Use UDFs in Rust
This article provides a step-by-step guide for defining Rust functions in RisingWave.
Rust functions are compiled into WebAssembly modules and then run on the embedded WebAssembly virtual machine in RisingWave. Rust UDFs provide higher performance (near native) compared to Python and Java. The RisingWave kernel handles the management of Rust UDFs, eliminating the need for additional maintenance. However, for security reasons, Rust UDFs currently do not support access to external networks and are limited to computational tasks only, with restricted CPU and memory resources. Therefore, we recommend using Rust UDFs for computationally intensive tasks like packet parsing and format conversion.
Prerequisites
-
Ensure that you have Rust toolchain (stable channel) installed on your computer.
-
Ensure that the Rust standard library for
wasm32-wasi
target is installed:rustup target add wasm32-wasi
1. Create a project
Create a Rust project named udf
:
cargo new --lib udf
cd udf
Add the following lines to Cargo.toml
:
[lib]
crate-type = ["cdylib"]
[dependencies]
arrow-udf = "0.1"
2. Define your functions
In src/lib.rs
, define your functions using the function
macro:
use arrow_udf::function;
// define a scalar function
#[function("gcd(int, int) -> int")]
fn gcd(mut x: i32, mut y: i32) -> i32 {
while y != 0 {
(x, y) = (y, x % y);
}
x
}
// define a table function
#[function("series(int) -> setof int")]
fn series(n: i32) -> impl Iterator<Item = i32> {
0..n
}
You can find more usages in these functions and more examples in these tests.
Currently we only support a limited set of data types, timestamptz
and complex array types are not supported yet.

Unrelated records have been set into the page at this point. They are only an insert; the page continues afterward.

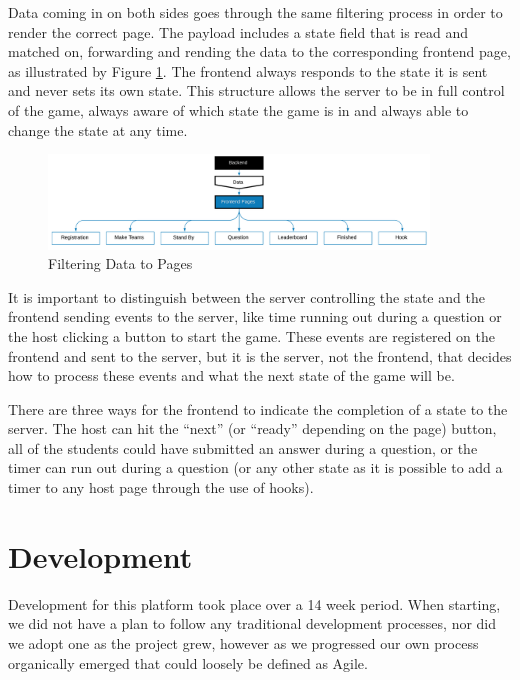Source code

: \documentclass{article}
\begin{document}
            Data coming in on both sides goes through the same filtering process in order to render the correct page. The payload includes a state field that is read and matched on, forwarding and rending the data to the corresponding frontend page, as illustrated by Figure \ref{fig:frontend-pages}. The frontend always responds to the state it is sent and never sets its own state. This structure allows the server to be in full control of the game, always aware of which state the game is in and always able to change the state at any time.

            \begin{figure}[ht]
                \centering
                \includegraphics[width=0.9\textwidth]{images/frontend-pages.png}
                \caption{Filtering Data to Pages}
                \label{fig:frontend-pages}
            \end{figure}
            
            It is important to distinguish between the server controlling the state and the frontend sending events to the server, like time running out during a question or the host clicking a button to start the game. These events are registered on the frontend and sent to the server, but it is the server, not the frontend, that decides how to process these events and what the next state of the game will be.
            
            \smallskip
            There are three ways for the frontend to indicate the completion of a state to the server. The host can hit the ``next'' (or ``ready'' depending on the page) button, all of the students could have submitted an answer during a question, or the timer can run out during a question (or any other state as it is possible to add a timer to any host page through the use of hooks).

\section{Development}
    Development for this platform took place over a 14 week period. When starting, we did not have a plan to follow any traditional development processes, nor did we adopt one as the project grew, however as we progressed our own process organically emerged that could loosely be defined as Agile.
    \smallskip
    
\end{document}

See the Data type mapping section for details.
3. Build the project
Build your functions into a WebAssembly module:
cargo build --release --target wasm32-wasi
You can find the generated WASM module at target/wasm32-wasi/release/udf.wasm
.
Optional: It is recommended to strip the binary to reduce its size:
# Install wasm-tools
cargo install wasm-tools
# Strip the binary
wasm-tools strip ./target/wasm32-wasi/release/udf.wasm > udf.wasm
4. Declare your functions in RisingWave
In RisingWave, use the CREATE FUNCTION
command to declare the functions you defined.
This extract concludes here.